EXERCISE:
In the listing below, which lines contain the string "textbf"? Copy them all.

● ● ● ● ●

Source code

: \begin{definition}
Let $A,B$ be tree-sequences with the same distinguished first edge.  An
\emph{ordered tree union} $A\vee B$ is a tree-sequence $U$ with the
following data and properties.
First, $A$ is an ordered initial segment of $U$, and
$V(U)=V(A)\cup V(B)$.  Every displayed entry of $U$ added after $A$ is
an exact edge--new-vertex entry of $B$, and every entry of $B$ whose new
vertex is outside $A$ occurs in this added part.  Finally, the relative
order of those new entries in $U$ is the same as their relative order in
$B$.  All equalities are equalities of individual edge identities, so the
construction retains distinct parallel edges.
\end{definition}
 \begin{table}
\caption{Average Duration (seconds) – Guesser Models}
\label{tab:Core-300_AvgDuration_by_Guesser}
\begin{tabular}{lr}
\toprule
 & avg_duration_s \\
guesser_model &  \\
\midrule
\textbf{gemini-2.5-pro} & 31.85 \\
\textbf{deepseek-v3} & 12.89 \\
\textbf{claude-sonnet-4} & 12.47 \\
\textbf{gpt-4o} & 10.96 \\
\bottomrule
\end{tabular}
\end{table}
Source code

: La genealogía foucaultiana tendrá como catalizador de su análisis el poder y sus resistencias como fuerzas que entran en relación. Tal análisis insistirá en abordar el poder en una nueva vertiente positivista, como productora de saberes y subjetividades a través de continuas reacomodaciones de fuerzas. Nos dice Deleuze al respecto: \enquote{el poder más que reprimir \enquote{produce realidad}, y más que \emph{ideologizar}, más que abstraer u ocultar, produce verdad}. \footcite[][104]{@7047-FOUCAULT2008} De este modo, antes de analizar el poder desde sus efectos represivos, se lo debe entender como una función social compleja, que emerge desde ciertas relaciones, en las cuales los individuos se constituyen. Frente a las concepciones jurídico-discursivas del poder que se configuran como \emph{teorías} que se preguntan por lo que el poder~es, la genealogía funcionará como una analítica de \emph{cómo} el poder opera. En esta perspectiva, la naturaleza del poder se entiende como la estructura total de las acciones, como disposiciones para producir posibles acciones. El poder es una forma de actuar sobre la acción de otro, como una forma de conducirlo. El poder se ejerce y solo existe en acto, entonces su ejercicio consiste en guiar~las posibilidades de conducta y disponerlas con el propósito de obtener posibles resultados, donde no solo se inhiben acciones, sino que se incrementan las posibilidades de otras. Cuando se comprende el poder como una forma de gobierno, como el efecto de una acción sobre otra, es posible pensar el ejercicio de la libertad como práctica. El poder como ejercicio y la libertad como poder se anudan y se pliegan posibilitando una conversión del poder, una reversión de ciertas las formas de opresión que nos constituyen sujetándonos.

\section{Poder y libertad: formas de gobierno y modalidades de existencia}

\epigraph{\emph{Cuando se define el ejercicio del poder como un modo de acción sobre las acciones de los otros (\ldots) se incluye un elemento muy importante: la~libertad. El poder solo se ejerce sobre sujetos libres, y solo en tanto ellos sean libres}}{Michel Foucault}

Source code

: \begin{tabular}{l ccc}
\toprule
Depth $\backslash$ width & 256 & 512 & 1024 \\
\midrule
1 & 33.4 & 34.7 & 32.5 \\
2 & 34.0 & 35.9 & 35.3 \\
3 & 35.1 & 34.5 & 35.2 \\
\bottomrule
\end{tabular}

● ● ● ● ●

REPLY TO THE TASK:
\textbf{gemini-2.5-pro} & 31.85 \\
\textbf{deepseek-v3} & 12.89 \\
\textbf{claude-sonnet-4} & 12.47 \\
\textbf{gpt-4o} & 10.96 \\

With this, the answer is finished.